20 minute read

The network stack does several seemingly-impossible things. It does reliable transmission over our unreliable networks, usually without any detectable hiccups. It adapts smoothly to network congestion. It provides addressing to billions of active nodes. It routes packets around damaged network infrastructure, reassembling them in the correct order on the other side even if they arrived out of order. It accommodates esoteric analog hardware needs, like balancing the charge on the two ends of an Ethernet cable. This all works so well that users never hear of it, and even most programmers don't know how it works.

Network routing

In the old days of analog telephones, making a phone call meant a continuous electrical connection from your phone to your friend's. It was as if a wire were run directly from you to them. There was no such wire, of course – the connection was made through complex switching systems – but it was electrically equivalent to a single wire.

There are too many Internet nodes for it to work in this way. We can't provide a direct, uninterruptible path from each machine to each other machine it wants to talk to.

Instead, data is bucket-brigaded – handed off from one router to the next, in a chain, each one bringing it closer to its destination. Each router between my laptop and google.com is connected to a number of other routers, maintaining a crude routing table showing which routers are closer to which parts of the Internet. When a packet arrives destined for google.com, a quick lookup in the routing table tells the router where the packet should go next to bring it closer to Google. The packets are small, so each router in the chain ties up the next router for only a tiny fraction of a second.

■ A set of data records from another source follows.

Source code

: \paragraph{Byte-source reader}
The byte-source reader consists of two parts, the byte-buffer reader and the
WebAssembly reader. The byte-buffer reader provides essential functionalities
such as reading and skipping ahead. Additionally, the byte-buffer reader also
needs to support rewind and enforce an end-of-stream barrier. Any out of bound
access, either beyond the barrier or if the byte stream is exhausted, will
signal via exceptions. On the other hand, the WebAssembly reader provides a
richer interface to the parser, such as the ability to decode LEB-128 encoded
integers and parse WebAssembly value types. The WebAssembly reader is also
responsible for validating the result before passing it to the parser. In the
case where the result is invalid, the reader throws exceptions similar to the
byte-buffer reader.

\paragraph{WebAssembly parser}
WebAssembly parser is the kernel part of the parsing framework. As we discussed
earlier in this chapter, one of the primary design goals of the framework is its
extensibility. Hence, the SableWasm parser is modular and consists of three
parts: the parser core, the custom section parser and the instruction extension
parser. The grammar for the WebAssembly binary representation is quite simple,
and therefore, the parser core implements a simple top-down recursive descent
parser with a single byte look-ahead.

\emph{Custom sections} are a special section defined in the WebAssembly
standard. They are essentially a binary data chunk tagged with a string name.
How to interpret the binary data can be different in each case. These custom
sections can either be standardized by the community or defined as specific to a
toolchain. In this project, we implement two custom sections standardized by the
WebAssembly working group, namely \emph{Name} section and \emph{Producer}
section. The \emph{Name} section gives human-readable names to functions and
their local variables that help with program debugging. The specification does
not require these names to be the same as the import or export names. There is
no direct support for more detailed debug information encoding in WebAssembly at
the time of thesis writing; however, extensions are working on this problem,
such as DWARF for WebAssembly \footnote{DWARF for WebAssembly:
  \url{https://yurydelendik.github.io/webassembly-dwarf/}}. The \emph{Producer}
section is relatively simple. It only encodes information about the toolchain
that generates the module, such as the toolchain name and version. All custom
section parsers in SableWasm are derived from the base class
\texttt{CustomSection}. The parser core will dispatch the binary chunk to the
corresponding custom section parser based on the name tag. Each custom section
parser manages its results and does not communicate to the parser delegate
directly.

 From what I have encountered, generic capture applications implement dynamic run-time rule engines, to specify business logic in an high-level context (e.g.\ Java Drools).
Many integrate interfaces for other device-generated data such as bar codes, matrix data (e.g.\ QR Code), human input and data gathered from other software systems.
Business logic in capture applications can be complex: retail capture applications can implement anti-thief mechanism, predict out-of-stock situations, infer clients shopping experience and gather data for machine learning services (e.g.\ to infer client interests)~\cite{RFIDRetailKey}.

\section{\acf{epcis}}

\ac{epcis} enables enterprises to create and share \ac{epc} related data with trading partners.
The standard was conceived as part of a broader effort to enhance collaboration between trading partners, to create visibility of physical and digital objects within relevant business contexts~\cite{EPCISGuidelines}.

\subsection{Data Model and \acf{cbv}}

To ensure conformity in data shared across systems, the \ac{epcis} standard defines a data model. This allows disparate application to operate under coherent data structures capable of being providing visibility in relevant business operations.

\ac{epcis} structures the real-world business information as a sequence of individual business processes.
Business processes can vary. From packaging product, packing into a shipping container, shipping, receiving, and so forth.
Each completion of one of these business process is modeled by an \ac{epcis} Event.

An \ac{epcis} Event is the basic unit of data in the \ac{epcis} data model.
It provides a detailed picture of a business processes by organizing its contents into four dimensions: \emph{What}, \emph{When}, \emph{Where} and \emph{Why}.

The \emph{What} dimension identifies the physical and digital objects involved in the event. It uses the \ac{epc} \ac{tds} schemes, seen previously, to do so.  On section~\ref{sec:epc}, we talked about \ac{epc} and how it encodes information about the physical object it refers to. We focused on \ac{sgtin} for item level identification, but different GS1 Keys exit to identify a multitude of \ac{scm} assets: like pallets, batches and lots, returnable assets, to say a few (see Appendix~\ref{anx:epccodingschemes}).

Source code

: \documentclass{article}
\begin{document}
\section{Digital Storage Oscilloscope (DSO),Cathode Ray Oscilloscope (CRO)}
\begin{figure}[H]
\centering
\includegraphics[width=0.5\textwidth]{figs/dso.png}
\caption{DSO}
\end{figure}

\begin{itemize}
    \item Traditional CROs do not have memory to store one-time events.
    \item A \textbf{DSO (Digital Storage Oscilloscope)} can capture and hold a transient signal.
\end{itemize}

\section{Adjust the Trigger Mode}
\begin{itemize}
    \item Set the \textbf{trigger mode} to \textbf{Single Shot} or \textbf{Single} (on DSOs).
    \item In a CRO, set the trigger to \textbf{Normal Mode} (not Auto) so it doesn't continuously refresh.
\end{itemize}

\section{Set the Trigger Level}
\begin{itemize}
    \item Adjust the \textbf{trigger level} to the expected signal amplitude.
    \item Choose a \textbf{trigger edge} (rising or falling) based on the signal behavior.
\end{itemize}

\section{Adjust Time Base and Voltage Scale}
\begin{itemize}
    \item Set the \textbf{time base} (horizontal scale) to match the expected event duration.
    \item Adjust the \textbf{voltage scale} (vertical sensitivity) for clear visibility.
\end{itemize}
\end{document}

Routing breaks down into two sub-problems. First, addressing: what is the data's destination? This is handled by IP, the Internet Protocol, whence IP addresses. IPv4, still the most common version of IP, provides only 32 bits of address space. It's now fully allocated, so adding a node to the public Internet requires reusing an existing IP address. IPv6 allows 2¹²⁸ addresses (about 10³⁸), but only has about 20% adoption as of 2017.

Now that we have addresses, we need to know how to route a packet through the Internet toward its destination. Routing happens fast, so there's no time to query remote databases for routing information. As an example, Cisco ASR 9922 routers have a maximum capacity of 160 terabits per second. Assuming full 1,500 byte packets (12,000 bits), that's 13,333,333,333 packets per second in a single 19 inch rack!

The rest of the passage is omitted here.